Central bankers, regulators and entrepreneurs are on a fast track to transform global payment systems into digital expressways that will include tokens and e-currencies. The goal is to provide instantaneous and secure transactions worldwide at little expense while eradicating settlement uncertainties. Group of 20 nations have set an ambitious goal: three-quarters of
cross-border payments will be made available to recipients within one hour in 2027.
The vision is as revolutionary as that for
artificial intelligence. Modernisation of the “back office” will drive global economic expansion by sweeping away difficulties that hamper every transaction from international trade to roadside purchases of handicrafts in remote villages.
Technologies can already be used to
transfer currency and assets from Hong Kong to Johannesburg, for example. But many obstacles stand in the way, the toughest related to liability, transparency, privacy, enforcement and dispute resolution.
These issues pit the primacy of state sovereignty against following international rules. As researchers from Goethe University wrote in 2021, “Money is not simply data but a complex bundle of rights closely
tied to the nation state”. Bankers wrestle with who will be in control. Governments are reluctant to cede authority.
Progress can’t come fast enough.

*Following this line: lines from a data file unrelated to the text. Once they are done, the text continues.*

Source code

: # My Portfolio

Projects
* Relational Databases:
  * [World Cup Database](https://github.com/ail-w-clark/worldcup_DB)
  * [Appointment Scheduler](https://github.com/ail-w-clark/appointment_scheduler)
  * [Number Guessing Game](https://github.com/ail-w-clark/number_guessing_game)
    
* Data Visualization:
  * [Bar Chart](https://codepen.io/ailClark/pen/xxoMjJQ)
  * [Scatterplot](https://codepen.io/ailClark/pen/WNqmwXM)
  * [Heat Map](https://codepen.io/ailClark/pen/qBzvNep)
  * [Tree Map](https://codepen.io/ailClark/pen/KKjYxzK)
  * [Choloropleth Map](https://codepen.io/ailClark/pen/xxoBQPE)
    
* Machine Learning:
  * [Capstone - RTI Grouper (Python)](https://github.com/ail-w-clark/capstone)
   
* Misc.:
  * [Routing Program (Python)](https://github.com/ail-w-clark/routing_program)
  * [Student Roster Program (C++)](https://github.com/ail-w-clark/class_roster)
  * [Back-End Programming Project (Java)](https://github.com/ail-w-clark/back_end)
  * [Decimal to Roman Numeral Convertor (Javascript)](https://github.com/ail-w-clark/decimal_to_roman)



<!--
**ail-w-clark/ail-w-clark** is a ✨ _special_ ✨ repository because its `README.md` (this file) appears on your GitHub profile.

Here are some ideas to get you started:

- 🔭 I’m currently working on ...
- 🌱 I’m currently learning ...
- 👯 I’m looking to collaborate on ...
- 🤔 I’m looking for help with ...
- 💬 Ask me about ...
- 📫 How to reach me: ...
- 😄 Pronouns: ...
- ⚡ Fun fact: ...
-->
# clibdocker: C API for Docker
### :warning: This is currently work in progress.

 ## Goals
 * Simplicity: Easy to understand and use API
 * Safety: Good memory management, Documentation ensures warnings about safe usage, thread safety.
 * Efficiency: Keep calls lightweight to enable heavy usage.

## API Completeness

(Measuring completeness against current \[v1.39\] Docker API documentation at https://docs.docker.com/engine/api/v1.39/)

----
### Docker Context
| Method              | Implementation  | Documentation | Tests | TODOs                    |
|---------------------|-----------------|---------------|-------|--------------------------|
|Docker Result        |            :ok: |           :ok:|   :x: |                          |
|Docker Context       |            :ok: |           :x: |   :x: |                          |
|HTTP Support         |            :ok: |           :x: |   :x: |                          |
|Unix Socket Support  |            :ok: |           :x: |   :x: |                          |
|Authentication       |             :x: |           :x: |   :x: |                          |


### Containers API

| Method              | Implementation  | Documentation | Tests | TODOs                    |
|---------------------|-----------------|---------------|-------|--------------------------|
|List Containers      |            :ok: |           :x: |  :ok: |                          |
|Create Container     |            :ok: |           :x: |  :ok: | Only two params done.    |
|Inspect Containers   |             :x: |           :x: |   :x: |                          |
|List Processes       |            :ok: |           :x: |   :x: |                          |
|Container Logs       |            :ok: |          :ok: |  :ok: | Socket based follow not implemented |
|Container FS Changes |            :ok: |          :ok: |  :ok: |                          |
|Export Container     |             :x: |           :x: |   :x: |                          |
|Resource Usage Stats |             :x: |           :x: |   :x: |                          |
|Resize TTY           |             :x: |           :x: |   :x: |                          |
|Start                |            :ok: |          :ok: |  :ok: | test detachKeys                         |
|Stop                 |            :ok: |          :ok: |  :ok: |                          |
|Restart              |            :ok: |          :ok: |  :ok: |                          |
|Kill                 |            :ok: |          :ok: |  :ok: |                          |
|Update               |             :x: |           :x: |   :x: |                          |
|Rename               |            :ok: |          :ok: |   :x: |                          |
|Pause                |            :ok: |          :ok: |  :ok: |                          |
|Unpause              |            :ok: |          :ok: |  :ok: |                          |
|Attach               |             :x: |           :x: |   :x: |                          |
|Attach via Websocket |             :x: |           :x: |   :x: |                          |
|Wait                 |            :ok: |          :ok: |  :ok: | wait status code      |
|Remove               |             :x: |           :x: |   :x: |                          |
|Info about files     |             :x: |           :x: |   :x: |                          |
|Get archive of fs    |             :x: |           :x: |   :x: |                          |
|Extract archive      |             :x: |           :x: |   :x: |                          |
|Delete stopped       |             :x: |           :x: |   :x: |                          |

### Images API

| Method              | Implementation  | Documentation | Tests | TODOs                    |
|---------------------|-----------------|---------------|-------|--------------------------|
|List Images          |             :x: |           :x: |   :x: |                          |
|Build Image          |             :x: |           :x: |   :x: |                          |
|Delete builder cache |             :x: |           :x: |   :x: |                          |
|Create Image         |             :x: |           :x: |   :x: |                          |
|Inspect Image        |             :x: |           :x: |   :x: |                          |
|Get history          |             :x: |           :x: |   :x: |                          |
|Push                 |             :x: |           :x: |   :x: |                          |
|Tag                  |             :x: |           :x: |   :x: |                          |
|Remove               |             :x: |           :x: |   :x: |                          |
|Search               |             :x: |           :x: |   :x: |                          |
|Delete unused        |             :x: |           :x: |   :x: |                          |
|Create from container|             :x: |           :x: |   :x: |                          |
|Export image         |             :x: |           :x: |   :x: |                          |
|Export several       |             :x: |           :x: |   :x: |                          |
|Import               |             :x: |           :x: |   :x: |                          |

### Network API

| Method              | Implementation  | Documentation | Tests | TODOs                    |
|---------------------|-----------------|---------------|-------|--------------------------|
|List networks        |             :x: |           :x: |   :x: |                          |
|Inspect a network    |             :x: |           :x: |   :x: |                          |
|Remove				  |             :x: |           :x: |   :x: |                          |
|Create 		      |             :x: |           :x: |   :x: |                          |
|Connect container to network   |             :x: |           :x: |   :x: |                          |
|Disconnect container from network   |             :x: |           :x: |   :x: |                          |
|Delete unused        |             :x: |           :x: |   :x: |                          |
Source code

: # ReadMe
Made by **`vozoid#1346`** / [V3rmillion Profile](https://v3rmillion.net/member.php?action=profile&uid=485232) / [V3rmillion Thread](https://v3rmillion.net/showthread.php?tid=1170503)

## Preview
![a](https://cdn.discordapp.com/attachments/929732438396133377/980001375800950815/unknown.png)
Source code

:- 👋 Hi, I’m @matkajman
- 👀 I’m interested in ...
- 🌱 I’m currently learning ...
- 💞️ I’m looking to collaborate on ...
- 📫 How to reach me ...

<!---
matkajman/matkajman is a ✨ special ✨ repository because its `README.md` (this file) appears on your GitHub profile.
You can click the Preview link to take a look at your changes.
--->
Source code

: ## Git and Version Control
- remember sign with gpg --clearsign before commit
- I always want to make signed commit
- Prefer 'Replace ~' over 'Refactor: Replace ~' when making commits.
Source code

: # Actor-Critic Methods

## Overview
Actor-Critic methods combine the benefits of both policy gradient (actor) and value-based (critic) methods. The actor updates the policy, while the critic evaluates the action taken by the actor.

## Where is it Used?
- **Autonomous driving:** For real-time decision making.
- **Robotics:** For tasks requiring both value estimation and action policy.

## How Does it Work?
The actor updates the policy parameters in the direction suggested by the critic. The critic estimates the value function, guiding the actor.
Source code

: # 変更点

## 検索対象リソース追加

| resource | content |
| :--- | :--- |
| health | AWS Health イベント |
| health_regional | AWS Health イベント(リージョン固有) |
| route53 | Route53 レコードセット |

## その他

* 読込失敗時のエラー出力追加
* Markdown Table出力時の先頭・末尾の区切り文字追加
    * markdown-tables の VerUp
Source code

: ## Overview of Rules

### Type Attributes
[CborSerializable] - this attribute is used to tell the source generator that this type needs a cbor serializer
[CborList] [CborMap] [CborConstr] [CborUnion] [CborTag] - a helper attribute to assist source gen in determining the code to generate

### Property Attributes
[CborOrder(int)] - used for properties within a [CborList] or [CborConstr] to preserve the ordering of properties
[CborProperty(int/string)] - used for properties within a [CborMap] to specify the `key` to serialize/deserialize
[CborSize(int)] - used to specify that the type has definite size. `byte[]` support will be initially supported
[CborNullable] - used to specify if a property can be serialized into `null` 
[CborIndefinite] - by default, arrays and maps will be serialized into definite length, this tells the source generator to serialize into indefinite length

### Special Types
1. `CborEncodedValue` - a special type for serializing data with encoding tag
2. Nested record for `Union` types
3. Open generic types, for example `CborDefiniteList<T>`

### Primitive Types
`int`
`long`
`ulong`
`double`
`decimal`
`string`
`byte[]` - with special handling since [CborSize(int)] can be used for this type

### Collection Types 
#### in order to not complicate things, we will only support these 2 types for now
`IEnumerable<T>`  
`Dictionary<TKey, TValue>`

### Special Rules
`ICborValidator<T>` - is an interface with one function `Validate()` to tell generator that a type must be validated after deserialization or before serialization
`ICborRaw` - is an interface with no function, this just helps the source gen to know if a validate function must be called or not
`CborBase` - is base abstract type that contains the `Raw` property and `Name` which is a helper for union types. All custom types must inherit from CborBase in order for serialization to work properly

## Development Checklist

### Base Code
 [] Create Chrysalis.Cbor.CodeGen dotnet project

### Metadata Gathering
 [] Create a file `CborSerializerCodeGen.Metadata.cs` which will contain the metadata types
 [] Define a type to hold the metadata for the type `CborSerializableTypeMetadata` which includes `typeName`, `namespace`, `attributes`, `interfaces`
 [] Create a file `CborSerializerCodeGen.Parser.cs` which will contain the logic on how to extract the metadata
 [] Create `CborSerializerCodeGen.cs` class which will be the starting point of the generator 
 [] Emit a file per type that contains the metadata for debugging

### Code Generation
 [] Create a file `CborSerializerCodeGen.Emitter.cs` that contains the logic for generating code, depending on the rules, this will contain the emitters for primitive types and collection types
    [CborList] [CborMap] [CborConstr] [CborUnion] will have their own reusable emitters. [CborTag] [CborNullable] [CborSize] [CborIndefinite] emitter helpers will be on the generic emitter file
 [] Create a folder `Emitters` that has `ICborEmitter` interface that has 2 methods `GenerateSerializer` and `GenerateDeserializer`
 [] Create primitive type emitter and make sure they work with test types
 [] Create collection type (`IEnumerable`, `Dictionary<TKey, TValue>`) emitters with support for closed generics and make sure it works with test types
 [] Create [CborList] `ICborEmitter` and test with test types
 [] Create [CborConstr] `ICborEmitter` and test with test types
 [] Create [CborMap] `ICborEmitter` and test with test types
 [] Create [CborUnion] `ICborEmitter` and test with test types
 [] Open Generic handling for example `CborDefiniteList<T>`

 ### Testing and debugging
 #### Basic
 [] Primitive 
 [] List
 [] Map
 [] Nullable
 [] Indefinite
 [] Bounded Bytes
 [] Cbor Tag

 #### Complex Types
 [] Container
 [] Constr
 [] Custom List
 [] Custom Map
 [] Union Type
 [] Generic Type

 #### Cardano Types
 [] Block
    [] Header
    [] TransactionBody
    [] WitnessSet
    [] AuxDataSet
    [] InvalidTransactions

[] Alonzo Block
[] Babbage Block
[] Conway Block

Agustin Carstens, general manager at the Bank for International Settlements (BIS), recently told a session at the annual meeting of the International Monetary Fund (IMF) and the World Bank that “cross-border payments are a significant choke point in the financial system”. There is no effectively working and frictionless global system that everyone can readily access.
Solutions are key to strengthening financial stability by mitigating risk and enhancing liquidity in an ecosystem that handled 3.4 trillion transactions in 2023, accounting for US$1.8 quadrillion in value, according to McKinsey.